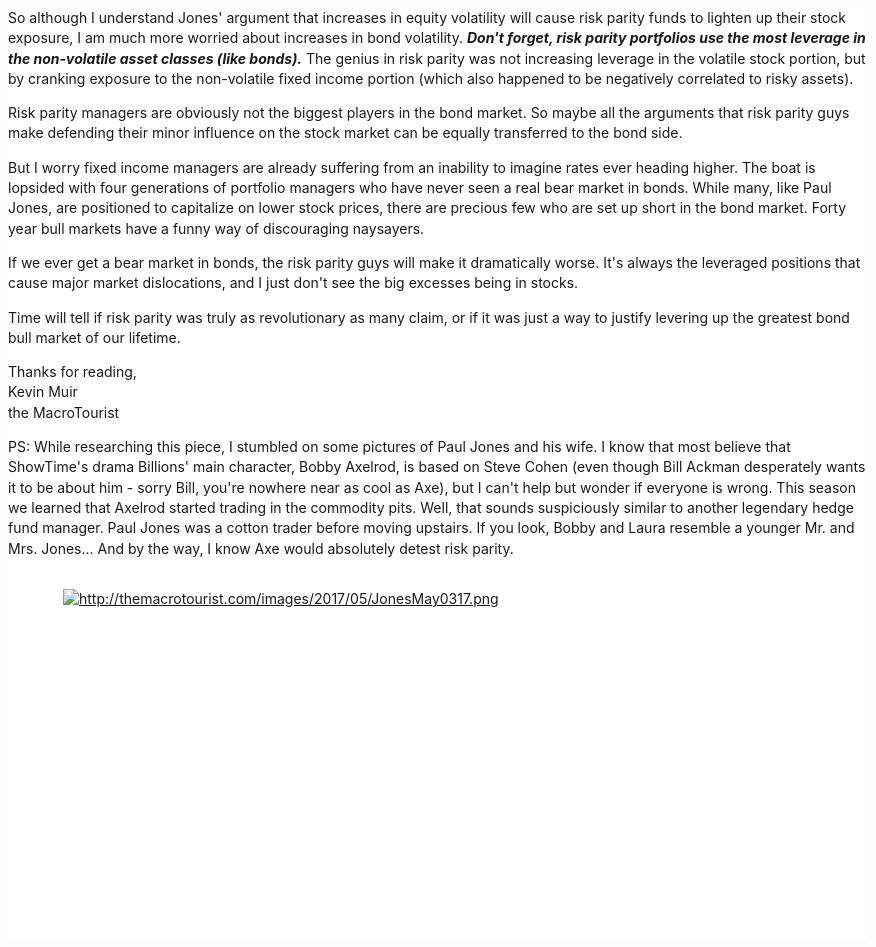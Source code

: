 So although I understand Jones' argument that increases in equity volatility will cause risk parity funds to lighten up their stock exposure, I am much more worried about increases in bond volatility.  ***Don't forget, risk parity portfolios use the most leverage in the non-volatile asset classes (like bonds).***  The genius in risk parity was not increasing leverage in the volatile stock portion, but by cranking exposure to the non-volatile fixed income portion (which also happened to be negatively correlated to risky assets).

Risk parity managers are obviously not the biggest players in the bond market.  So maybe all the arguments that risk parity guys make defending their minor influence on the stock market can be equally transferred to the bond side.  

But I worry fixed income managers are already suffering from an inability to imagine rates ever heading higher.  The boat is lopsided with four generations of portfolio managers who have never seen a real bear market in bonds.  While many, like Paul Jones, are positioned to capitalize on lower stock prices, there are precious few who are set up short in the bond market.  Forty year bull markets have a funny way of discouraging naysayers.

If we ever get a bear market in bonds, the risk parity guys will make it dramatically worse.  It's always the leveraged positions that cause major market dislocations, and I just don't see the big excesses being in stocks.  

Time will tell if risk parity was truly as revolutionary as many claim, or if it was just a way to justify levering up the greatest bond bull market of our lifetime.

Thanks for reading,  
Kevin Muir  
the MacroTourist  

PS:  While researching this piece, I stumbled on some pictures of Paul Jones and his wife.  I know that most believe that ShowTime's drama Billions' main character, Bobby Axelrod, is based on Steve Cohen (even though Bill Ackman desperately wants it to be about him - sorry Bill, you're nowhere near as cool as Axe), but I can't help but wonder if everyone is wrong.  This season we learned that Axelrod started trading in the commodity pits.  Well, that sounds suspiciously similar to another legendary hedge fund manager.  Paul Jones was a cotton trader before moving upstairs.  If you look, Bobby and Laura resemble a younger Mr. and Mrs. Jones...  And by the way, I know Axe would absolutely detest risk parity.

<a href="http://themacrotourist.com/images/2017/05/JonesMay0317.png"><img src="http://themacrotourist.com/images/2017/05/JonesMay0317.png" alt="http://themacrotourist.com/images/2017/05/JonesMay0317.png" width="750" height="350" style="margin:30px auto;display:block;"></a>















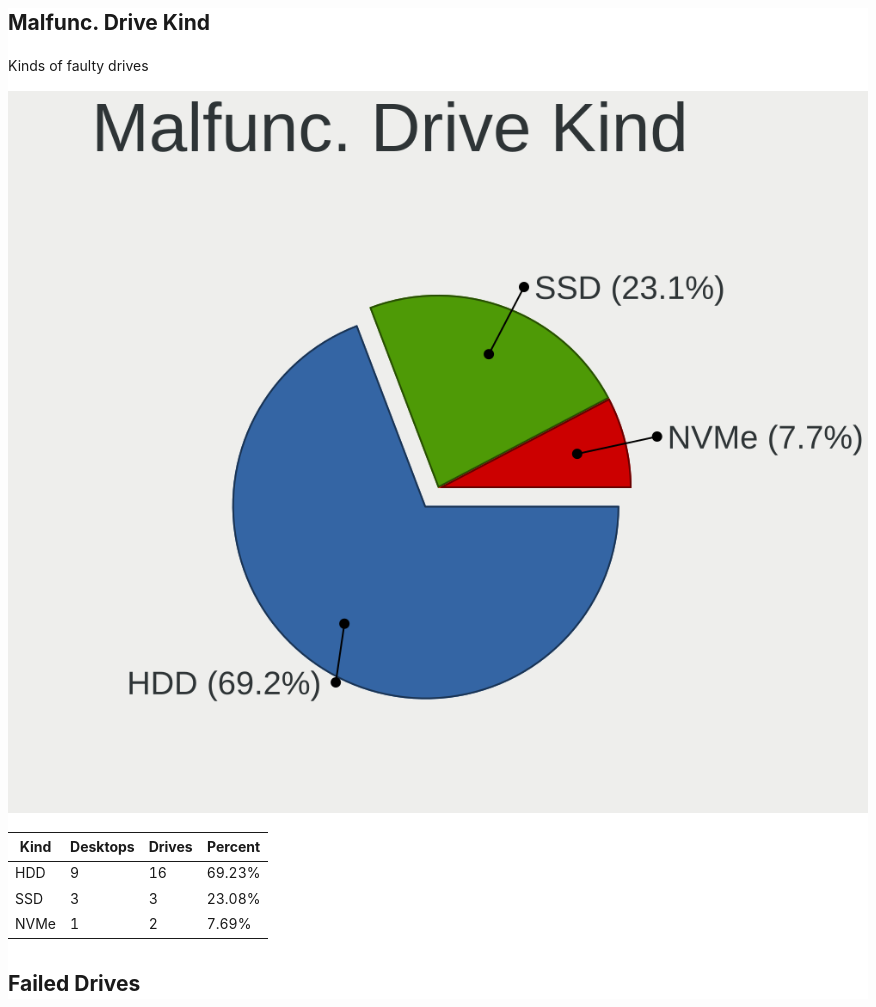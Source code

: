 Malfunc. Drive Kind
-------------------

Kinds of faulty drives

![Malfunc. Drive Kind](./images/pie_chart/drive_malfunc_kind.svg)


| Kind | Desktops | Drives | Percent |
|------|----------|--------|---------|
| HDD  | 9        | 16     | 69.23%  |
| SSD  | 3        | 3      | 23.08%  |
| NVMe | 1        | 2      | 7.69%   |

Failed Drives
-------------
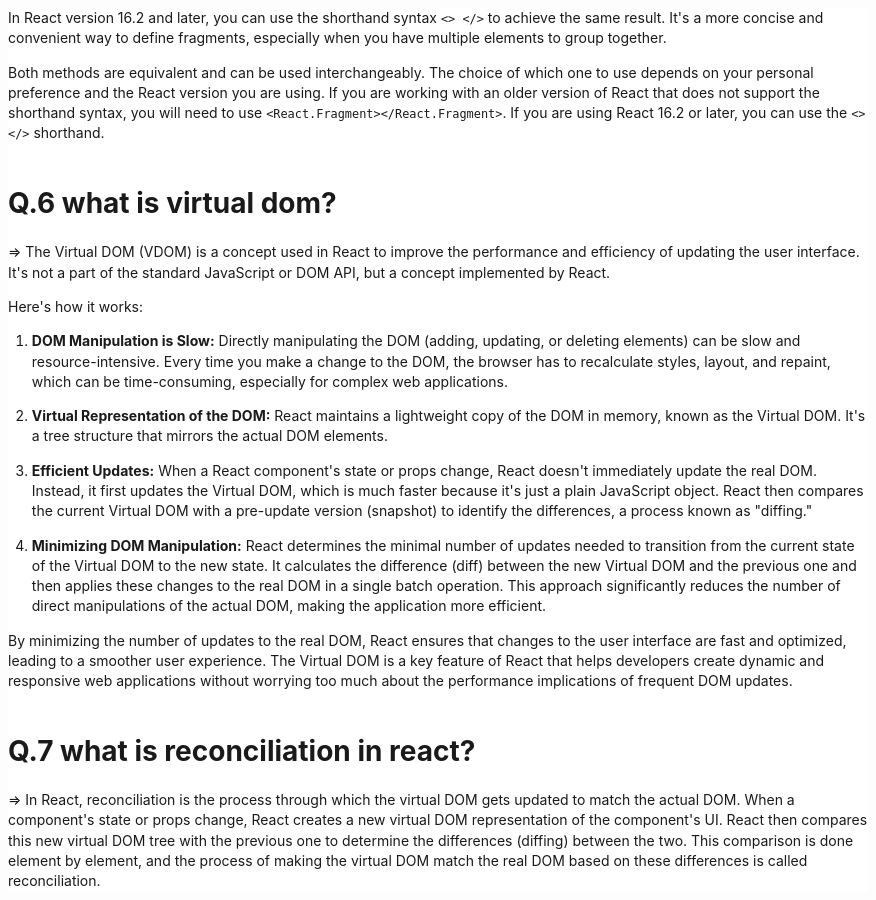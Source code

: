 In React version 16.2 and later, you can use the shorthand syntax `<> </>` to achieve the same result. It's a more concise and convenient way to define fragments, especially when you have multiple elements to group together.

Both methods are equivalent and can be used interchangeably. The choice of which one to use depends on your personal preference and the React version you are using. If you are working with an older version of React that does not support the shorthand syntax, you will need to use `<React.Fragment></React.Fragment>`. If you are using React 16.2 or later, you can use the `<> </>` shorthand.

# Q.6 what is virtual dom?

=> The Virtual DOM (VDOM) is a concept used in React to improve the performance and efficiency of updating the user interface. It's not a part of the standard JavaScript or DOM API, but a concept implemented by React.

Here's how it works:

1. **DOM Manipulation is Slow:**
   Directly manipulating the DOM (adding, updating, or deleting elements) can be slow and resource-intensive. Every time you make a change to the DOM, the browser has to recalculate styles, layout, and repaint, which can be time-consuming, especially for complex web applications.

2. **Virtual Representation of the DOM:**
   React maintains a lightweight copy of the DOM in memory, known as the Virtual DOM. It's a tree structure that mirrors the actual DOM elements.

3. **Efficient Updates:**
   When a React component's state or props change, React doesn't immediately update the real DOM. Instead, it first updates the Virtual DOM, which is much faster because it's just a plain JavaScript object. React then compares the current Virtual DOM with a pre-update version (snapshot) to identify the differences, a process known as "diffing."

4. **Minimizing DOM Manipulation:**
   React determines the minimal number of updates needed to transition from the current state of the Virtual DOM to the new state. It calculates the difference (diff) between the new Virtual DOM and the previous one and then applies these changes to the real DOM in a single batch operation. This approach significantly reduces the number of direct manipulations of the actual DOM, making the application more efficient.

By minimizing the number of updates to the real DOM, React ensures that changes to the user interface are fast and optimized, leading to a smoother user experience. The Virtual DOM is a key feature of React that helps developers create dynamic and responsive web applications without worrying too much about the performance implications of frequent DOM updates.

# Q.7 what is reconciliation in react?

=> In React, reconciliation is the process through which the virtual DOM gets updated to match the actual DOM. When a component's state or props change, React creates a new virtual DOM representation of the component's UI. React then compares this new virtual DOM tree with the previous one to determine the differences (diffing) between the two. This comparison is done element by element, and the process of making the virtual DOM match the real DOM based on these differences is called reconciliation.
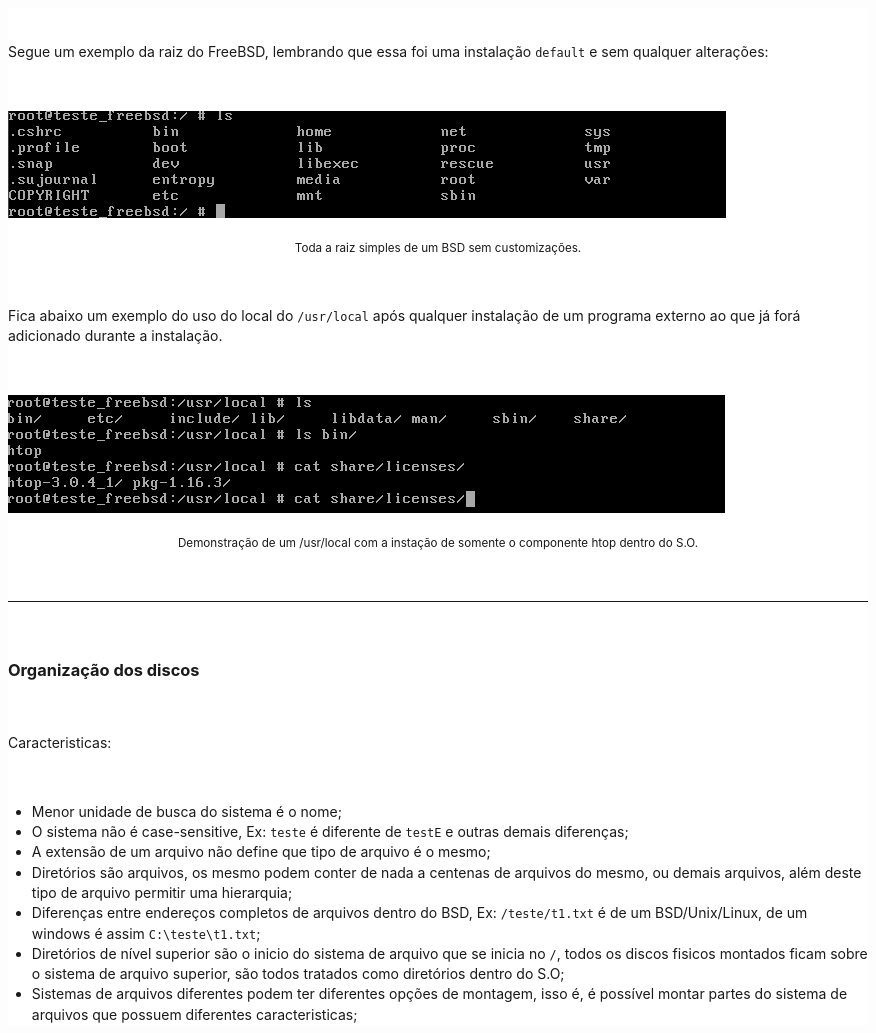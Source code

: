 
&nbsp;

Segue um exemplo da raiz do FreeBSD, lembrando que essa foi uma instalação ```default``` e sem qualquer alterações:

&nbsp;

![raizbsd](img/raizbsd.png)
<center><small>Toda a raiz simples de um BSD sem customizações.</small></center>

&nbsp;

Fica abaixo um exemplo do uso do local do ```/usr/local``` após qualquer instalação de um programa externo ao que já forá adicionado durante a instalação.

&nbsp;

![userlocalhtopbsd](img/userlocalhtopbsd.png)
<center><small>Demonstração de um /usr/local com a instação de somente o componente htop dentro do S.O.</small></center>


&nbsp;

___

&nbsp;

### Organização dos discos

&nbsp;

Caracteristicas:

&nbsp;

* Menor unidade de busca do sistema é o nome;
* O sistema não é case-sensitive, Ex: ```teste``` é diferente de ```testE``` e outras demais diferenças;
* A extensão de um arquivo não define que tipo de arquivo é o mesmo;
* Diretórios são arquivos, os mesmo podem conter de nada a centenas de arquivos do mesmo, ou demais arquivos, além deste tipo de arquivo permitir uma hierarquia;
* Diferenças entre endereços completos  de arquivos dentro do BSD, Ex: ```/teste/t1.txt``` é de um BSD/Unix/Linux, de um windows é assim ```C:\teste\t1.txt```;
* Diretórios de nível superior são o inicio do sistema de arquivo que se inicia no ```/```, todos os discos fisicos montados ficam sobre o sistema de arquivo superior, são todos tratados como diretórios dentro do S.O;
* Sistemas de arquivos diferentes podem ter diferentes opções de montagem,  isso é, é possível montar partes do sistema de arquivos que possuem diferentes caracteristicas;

> [Problem details]: Without the pictures, return the entries exactly as they appear.

> [Exercise answer]:
Source code

: So although I understand Jones' argument that increases in equity volatility will cause risk parity funds to lighten up their stock exposure, I am much more worried about increases in bond volatility.  ***Don't forget, risk parity portfolios use the most leverage in the non-volatile asset classes (like bonds).***  The genius in risk parity was not increasing leverage in the volatile stock portion, but by cranking exposure to the non-volatile fixed income portion (which also happened to be negatively correlated to risky assets).

Risk parity managers are obviously not the biggest players in the bond market.  So maybe all the arguments that risk parity guys make defending their minor influence on the stock market can be equally transferred to the bond side.  

But I worry fixed income managers are already suffering from an inability to imagine rates ever heading higher.  The boat is lopsided with four generations of portfolio managers who have never seen a real bear market in bonds.  While many, like Paul Jones, are positioned to capitalize on lower stock prices, there are precious few who are set up short in the bond market.  Forty year bull markets have a funny way of discouraging naysayers.

If we ever get a bear market in bonds, the risk parity guys will make it dramatically worse.  It's always the leveraged positions that cause major market dislocations, and I just don't see the big excesses being in stocks.  

Time will tell if risk parity was truly as revolutionary as many claim, or if it was just a way to justify levering up the greatest bond bull market of our lifetime.

Thanks for reading,  
Kevin Muir  
the MacroTourist  

PS:  While researching this piece, I stumbled on some pictures of Paul Jones and his wife.  I know that most believe that ShowTime's drama Billions' main character, Bobby Axelrod, is based on Steve Cohen (even though Bill Ackman desperately wants it to be about him - sorry Bill, you're nowhere near as cool as Axe), but I can't help but wonder if everyone is wrong.  This season we learned that Axelrod started trading in the commodity pits.  Well, that sounds suspiciously similar to another legendary hedge fund manager.  Paul Jones was a cotton trader before moving upstairs.  If you look, Bobby and Laura resemble a younger Mr. and Mrs. Jones...  And by the way, I know Axe would absolutely detest risk parity.

<a href="http://themacrotourist.com/images/2017/05/JonesMay0317.png"><img src="http://themacrotourist.com/images/2017/05/JonesMay0317.png" alt="http://themacrotourist.com/images/2017/05/JonesMay0317.png" width="750" height="350" style="margin:30px auto;display:block;"></a>















Source code

: Malfunc. Drive Kind
-------------------

Kinds of faulty drives

![Malfunc. Drive Kind](./images/pie_chart/drive_malfunc_kind.svg)


| Kind | Desktops | Drives | Percent |
|------|----------|--------|---------|
| HDD  | 9        | 16     | 69.23%  |
| SSD  | 3        | 3      | 23.08%  |
| NVMe | 1        | 2      | 7.69%   |

Failed Drives
-------------
Source code

: In React version 16.2 and later, you can use the shorthand syntax `<> </>` to achieve the same result. It's a more concise and convenient way to define fragments, especially when you have multiple elements to group together.

Both methods are equivalent and can be used interchangeably. The choice of which one to use depends on your personal preference and the React version you are using. If you are working with an older version of React that does not support the shorthand syntax, you will need to use `<React.Fragment></React.Fragment>`. If you are using React 16.2 or later, you can use the `<> </>` shorthand.

# Q.6 what is virtual dom?

=> The Virtual DOM (VDOM) is a concept used in React to improve the performance and efficiency of updating the user interface. It's not a part of the standard JavaScript or DOM API, but a concept implemented by React.

Here's how it works:

1. **DOM Manipulation is Slow:**
   Directly manipulating the DOM (adding, updating, or deleting elements) can be slow and resource-intensive. Every time you make a change to the DOM, the browser has to recalculate styles, layout, and repaint, which can be time-consuming, especially for complex web applications.

2. **Virtual Representation of the DOM:**
   React maintains a lightweight copy of the DOM in memory, known as the Virtual DOM. It's a tree structure that mirrors the actual DOM elements.

3. **Efficient Updates:**
   When a React component's state or props change, React doesn't immediately update the real DOM. Instead, it first updates the Virtual DOM, which is much faster because it's just a plain JavaScript object. React then compares the current Virtual DOM with a pre-update version (snapshot) to identify the differences, a process known as "diffing."

4. **Minimizing DOM Manipulation:**
   React determines the minimal number of updates needed to transition from the current state of the Virtual DOM to the new state. It calculates the difference (diff) between the new Virtual DOM and the previous one and then applies these changes to the real DOM in a single batch operation. This approach significantly reduces the number of direct manipulations of the actual DOM, making the application more efficient.

By minimizing the number of updates to the real DOM, React ensures that changes to the user interface are fast and optimized, leading to a smoother user experience. The Virtual DOM is a key feature of React that helps developers create dynamic and responsive web applications without worrying too much about the performance implications of frequent DOM updates.

# Q.7 what is reconciliation in react?

=> In React, reconciliation is the process through which the virtual DOM gets updated to match the actual DOM. When a component's state or props change, React creates a new virtual DOM representation of the component's UI. React then compares this new virtual DOM tree with the previous one to determine the differences (diffing) between the two. This comparison is done element by element, and the process of making the virtual DOM match the real DOM based on these differences is called reconciliation.
Source code

: 
&nbsp;

Segue um exemplo da raiz do FreeBSD, lembrando que essa foi uma instalação ```default``` e sem qualquer alterações:

&nbsp;

![raizbsd](img/raizbsd.png)
<center><small>Toda a raiz simples de um BSD sem customizações.</small></center>

&nbsp;

Fica abaixo um exemplo do uso do local do ```/usr/local``` após qualquer instalação de um programa externo ao que já forá adicionado durante a instalação.

&nbsp;

![userlocalhtopbsd](img/userlocalhtopbsd.png)
<center><small>Demonstração de um /usr/local com a instação de somente o componente htop dentro do S.O.</small></center>


&nbsp;

___

&nbsp;

### Organização dos discos

&nbsp;

Caracteristicas:

&nbsp;

* Menor unidade de busca do sistema é o nome;
* O sistema não é case-sensitive, Ex: ```teste``` é diferente de ```testE``` e outras demais diferenças;
* A extensão de um arquivo não define que tipo de arquivo é o mesmo;
* Diretórios são arquivos, os mesmo podem conter de nada a centenas de arquivos do mesmo, ou demais arquivos, além deste tipo de arquivo permitir uma hierarquia;
* Diferenças entre endereços completos  de arquivos dentro do BSD, Ex: ```/teste/t1.txt``` é de um BSD/Unix/Linux, de um windows é assim ```C:\teste\t1.txt```;
* Diretórios de nível superior são o inicio do sistema de arquivo que se inicia no ```/```, todos os discos fisicos montados ficam sobre o sistema de arquivo superior, são todos tratados como diretórios dentro do S.O;
* Sistemas de arquivos diferentes podem ter diferentes opções de montagem,  isso é, é possível montar partes do sistema de arquivos que possuem diferentes caracteristicas;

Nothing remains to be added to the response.